- Problem requirements -
Each line below needs to be repeated precisely as it is.

####################

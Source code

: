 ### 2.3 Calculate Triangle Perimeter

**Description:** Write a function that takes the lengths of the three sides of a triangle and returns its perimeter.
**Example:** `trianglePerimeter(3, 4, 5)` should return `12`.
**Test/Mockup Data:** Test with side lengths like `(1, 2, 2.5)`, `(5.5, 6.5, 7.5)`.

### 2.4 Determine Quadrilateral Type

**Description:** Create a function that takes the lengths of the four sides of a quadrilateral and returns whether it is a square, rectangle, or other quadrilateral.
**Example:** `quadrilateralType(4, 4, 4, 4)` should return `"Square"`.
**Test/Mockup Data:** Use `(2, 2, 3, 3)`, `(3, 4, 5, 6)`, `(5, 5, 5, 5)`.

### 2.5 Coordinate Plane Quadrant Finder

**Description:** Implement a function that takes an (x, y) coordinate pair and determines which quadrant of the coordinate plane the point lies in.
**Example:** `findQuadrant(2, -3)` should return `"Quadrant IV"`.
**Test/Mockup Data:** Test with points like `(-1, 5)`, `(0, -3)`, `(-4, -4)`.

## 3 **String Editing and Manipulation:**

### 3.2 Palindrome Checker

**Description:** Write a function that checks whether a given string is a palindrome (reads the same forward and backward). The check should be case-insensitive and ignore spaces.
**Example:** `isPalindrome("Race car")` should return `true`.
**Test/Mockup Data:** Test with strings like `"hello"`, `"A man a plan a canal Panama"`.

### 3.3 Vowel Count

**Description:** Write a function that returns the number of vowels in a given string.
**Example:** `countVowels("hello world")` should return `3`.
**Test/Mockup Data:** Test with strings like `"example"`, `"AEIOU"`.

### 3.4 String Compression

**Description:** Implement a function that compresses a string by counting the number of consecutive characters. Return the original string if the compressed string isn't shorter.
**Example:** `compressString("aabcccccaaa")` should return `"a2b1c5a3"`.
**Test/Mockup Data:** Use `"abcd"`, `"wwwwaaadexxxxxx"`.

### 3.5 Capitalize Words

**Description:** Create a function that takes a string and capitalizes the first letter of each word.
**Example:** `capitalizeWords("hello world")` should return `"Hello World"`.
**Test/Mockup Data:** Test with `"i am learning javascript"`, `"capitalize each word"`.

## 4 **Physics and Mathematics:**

####################

- Solution for this problem -
Source code

: ### 2.3 Calculate Triangle Perimeter

**Description:** Write a function that takes the lengths of the three sides of a triangle and returns its perimeter.
**Example:** `trianglePerimeter(3, 4, 5)` should return `12`.
**Test/Mockup Data:** Test with side lengths like `(1, 2, 2.5)`, `(5.5, 6.5, 7.5)`.

### 2.4 Determine Quadrilateral Type

**Description:** Create a function that takes the lengths of the four sides of a quadrilateral and returns whether it is a square, rectangle, or other quadrilateral.
**Example:** `quadrilateralType(4, 4, 4, 4)` should return `"Square"`.
**Test/Mockup Data:** Use `(2, 2, 3, 3)`, `(3, 4, 5, 6)`, `(5, 5, 5, 5)`.

### 2.5 Coordinate Plane Quadrant Finder

**Description:** Implement a function that takes an (x, y) coordinate pair and determines which quadrant of the coordinate plane the point lies in.
**Example:** `findQuadrant(2, -3)` should return `"Quadrant IV"`.
**Test/Mockup Data:** Test with points like `(-1, 5)`, `(0, -3)`, `(-4, -4)`.

## 3 **String Editing and Manipulation:**

### 3.2 Palindrome Checker

**Description:** Write a function that checks whether a given string is a palindrome (reads the same forward and backward). The check should be case-insensitive and ignore spaces.
**Example:** `isPalindrome("Race car")` should return `true`.
**Test/Mockup Data:** Test with strings like `"hello"`, `"A man a plan a canal Panama"`.

### 3.3 Vowel Count

**Description:** Write a function that returns the number of vowels in a given string.
**Example:** `countVowels("hello world")` should return `3`.
**Test/Mockup Data:** Test with strings like `"example"`, `"AEIOU"`.

### 3.4 String Compression

**Description:** Implement a function that compresses a string by counting the number of consecutive characters. Return the original string if the compressed string isn't shorter.
**Example:** `compressString("aabcccccaaa")` should return `"a2b1c5a3"`.
**Test/Mockup Data:** Use `"abcd"`, `"wwwwaaadexxxxxx"`.

### 3.5 Capitalize Words

**Description:** Create a function that takes a string and capitalizes the first letter of each word.
**Example:** `capitalizeWords("hello world")` should return `"Hello World"`.
**Test/Mockup Data:** Test with `"i am learning javascript"`, `"capitalize each word"`.

## 4 **Physics and Mathematics:**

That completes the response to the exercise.